Dikkat Eksikliği ve Hiperaktivite Bozukluğu (DEHB), çocukluk döneminden itibaren görülen ve bireylerin akademik, sosyal ve duygusal gelişimlerini olumsuz etkileyebilen bir nevrolojik durumdur. Günümüzde birçok uzman, kişilerin yalnızca birkaç soruyla bu karmaşık durumu yanlış veya doğru bir şekilde teşhis etmeye çalışmasını sorgulamaktadır. Özellikle son günlerde sosyal medyada yayılan 6 soruluk DEHB testleri, pek çok ebeveyn ve yetişkini yanıltabilecek kadar basit görünüyor. Ancak, bu tür testlerin geçerliliği ve güvenilirliği gerçekten tartışma konusu.
DEHB, bireyin dikkat konusunda zorluk çekmesine, aşırı hareketlilik göstermesine ve dürtü kontrolü sorunları yaşamasına neden olan bir bozukluktur. Genellikle çocukluk döneminde teşhis edilse de, bazı bireyler bu belirtileri ergenlik veya yetişkinlik döneminde de gösterebilir. DEHB'nin tipik belirtileri arasında dikkat dağınıklığı, organizasyon eksiklikleri, unutkanlık, sürekli hareket etme ihtiyacı ve sabırsızlık yer almaktadır. Ancak bu belirtiler birçok farklı durumu da işaret edebilmekte, bu nedenle doğru tanı koymak uzmanlık gerektirmektedir.
Son yıllarda DEHB'nin tanısını daha hızlı koymak amacıyla çeşitli kendini değerlendirme testleri ortaya çıkmıştır. Bu testlerden bazılarında sadece 6 soru yer almaktadır. Ancak bu soruların çoğu yeterince kapsamlı değil ve çoğu zaman yanıltıcı olabilmektedir. Özellikle DEHB'nin belirti ve semptomları, bireyler arasında büyük farklılıklar gösterebilir.
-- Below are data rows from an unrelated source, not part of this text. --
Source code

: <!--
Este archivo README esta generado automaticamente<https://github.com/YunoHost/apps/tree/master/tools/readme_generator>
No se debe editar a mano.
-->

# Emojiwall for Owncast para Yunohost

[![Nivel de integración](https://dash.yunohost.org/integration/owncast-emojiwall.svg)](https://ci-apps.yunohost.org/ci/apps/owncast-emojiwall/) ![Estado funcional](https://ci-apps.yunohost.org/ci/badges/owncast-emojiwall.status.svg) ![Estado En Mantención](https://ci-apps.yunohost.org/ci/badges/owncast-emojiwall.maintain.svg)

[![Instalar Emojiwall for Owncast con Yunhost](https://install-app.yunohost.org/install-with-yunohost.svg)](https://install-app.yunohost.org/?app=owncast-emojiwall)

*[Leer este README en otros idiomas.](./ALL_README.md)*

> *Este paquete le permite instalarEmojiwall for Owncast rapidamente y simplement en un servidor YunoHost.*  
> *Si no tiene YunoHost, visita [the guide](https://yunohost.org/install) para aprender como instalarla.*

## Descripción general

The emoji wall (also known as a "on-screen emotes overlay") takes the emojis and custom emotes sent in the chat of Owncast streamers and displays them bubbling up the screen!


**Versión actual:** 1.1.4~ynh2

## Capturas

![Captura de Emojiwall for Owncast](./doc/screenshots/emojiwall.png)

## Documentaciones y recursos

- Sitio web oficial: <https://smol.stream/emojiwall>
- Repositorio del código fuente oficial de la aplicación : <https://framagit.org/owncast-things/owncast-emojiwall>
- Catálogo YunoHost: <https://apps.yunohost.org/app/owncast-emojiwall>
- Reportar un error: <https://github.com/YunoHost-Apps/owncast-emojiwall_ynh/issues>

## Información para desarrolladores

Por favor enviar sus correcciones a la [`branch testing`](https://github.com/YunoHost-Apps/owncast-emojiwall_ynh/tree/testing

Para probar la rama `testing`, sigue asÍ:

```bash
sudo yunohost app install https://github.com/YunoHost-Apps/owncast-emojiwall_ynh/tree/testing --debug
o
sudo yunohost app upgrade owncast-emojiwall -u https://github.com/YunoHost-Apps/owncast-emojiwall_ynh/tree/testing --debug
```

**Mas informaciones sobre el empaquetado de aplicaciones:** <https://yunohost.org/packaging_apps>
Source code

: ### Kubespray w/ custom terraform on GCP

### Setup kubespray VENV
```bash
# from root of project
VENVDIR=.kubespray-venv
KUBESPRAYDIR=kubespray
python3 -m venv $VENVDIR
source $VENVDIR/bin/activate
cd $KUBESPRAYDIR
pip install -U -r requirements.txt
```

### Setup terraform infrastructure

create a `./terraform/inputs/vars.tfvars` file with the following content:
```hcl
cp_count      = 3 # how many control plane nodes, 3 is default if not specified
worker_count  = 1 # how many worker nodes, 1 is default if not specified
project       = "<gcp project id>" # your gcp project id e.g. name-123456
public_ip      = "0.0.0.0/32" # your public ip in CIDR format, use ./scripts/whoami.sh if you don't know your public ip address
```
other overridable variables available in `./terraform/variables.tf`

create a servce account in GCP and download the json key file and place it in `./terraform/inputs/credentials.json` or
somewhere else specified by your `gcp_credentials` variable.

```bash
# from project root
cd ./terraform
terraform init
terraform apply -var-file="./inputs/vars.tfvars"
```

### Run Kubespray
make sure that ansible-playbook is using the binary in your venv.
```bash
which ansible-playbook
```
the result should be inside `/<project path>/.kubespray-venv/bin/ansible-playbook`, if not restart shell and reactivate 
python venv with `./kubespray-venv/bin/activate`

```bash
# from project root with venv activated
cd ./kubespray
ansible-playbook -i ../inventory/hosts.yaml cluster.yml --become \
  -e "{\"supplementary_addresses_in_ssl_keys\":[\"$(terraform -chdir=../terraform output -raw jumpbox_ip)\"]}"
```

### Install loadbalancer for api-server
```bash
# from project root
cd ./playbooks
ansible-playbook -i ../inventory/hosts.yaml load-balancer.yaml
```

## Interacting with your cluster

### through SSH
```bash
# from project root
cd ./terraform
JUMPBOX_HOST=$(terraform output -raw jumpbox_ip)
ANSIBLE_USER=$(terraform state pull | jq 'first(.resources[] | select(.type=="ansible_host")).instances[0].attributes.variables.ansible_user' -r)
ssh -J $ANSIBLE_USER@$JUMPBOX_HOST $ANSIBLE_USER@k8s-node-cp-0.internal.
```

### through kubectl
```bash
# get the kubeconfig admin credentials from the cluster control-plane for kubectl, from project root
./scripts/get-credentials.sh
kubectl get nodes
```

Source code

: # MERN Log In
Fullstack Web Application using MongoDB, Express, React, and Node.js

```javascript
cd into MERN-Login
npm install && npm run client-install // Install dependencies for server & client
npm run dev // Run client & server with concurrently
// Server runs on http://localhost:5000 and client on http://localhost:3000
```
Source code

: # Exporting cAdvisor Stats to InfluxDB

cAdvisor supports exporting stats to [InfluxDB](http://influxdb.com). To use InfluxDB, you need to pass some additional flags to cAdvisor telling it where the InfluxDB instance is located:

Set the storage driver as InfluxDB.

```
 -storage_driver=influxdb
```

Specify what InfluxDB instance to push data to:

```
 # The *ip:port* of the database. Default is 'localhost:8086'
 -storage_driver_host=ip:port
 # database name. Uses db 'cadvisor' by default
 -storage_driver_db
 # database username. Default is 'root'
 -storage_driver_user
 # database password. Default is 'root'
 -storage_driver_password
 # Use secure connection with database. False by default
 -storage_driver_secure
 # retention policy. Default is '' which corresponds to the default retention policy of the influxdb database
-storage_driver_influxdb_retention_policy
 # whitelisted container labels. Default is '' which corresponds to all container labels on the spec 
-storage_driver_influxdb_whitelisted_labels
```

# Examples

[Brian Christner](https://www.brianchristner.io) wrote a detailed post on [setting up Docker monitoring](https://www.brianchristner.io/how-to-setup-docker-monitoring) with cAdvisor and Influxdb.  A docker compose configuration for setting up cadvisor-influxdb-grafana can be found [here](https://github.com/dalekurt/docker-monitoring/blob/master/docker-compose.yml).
Dolayısıyla sadece 6 soruya dayanarak kesin bir tanı koymak, uzmanlar tarafından riskli bir yaklaşım olarak değerlendirilmektedir.
Günümüzde yaygın olarak kullanılan 6 soruluk DEHB testleri, çoğunlukla online platformlarda karşımıza çıkmaktadır. Bu testler, kullanıcıdan belirli durumlarla ilgili kısa yanıtlar vermesini istemektedir. Ancak dikkat edilmesi gereken en önemli nokta, bu testlerin bir ruh sağlığı profesyoneli tarafından değerlendirilmediğidir. Bu tarz testlerin klinik bir değerlendirme ile desteklenmediği sürece kesin sonuçlar vermesi beklenemez.
Uzmanlar, böyle kısa ve basit testlerin yanlış tanı koyma olasılığının yüksek olduğunu belirtmektedir. DEHB'nin tanısı koyulmadan önce detaylı bir geçmiş incelemesi, davranış gözlemleri ve gerektiğinde kapsamlı psikolojik testler yapılması önerilmektedir. Kısa testler sadece birer gösterge olabilir, ancak sonuçların güvenilirliğini sorgulamak gereklidir. Aksi takdirde, bireyler yanlış yönlendirilerek yanlış tedavi süreçlerine tabi tutulabilirler.
Sonuç olarak, DEHB testi olarak sunulan 6 soruluk değerlendirmelerin bir ölçü olabileceği doğru olsa da, bu tür basit testlere dayanan bir tanı koyma sürecinin yeterli olmadığını unutmamak gerekiyor. Ebeveynlerin çocuklarının ruh sağlığıyla ilgili endişeleri varsa, mutlaka bir uzmana başvurarak daha detaylı bir değerlendirme yapmaları önerilmektedir. Sağlıklı ve doğru bir tanı koyma süreci, bireylerin gerekli desteği alarak daha sağlıklı bir yaşam sürmelerine yardımcı olacaktır.
Bu noktada, DEHB ile ilgili farkındalığın artırılması ve ailelerin doğru bilgilendirilmesi büyük önem taşımaktadır. Ebeveynler, çocuklarındaki belirtileri gözlemleyerek ve gerektiğinde profesyonel yardım alarak geç kalmadan müdahale etmelidir. DEHB'nin belirtilerini göz ardı etmek, zamanla daha büyük sorunlara yol açabileceği için dikkatli bir yaklaşım sergilenmesi şarttır. Sonuç olarak, DEHB tanısı koyarken aceleci davranmanın ve basit testlere güvenmenin yanıltıcı sonuçlar doğurabileceği unutulmamalıdır.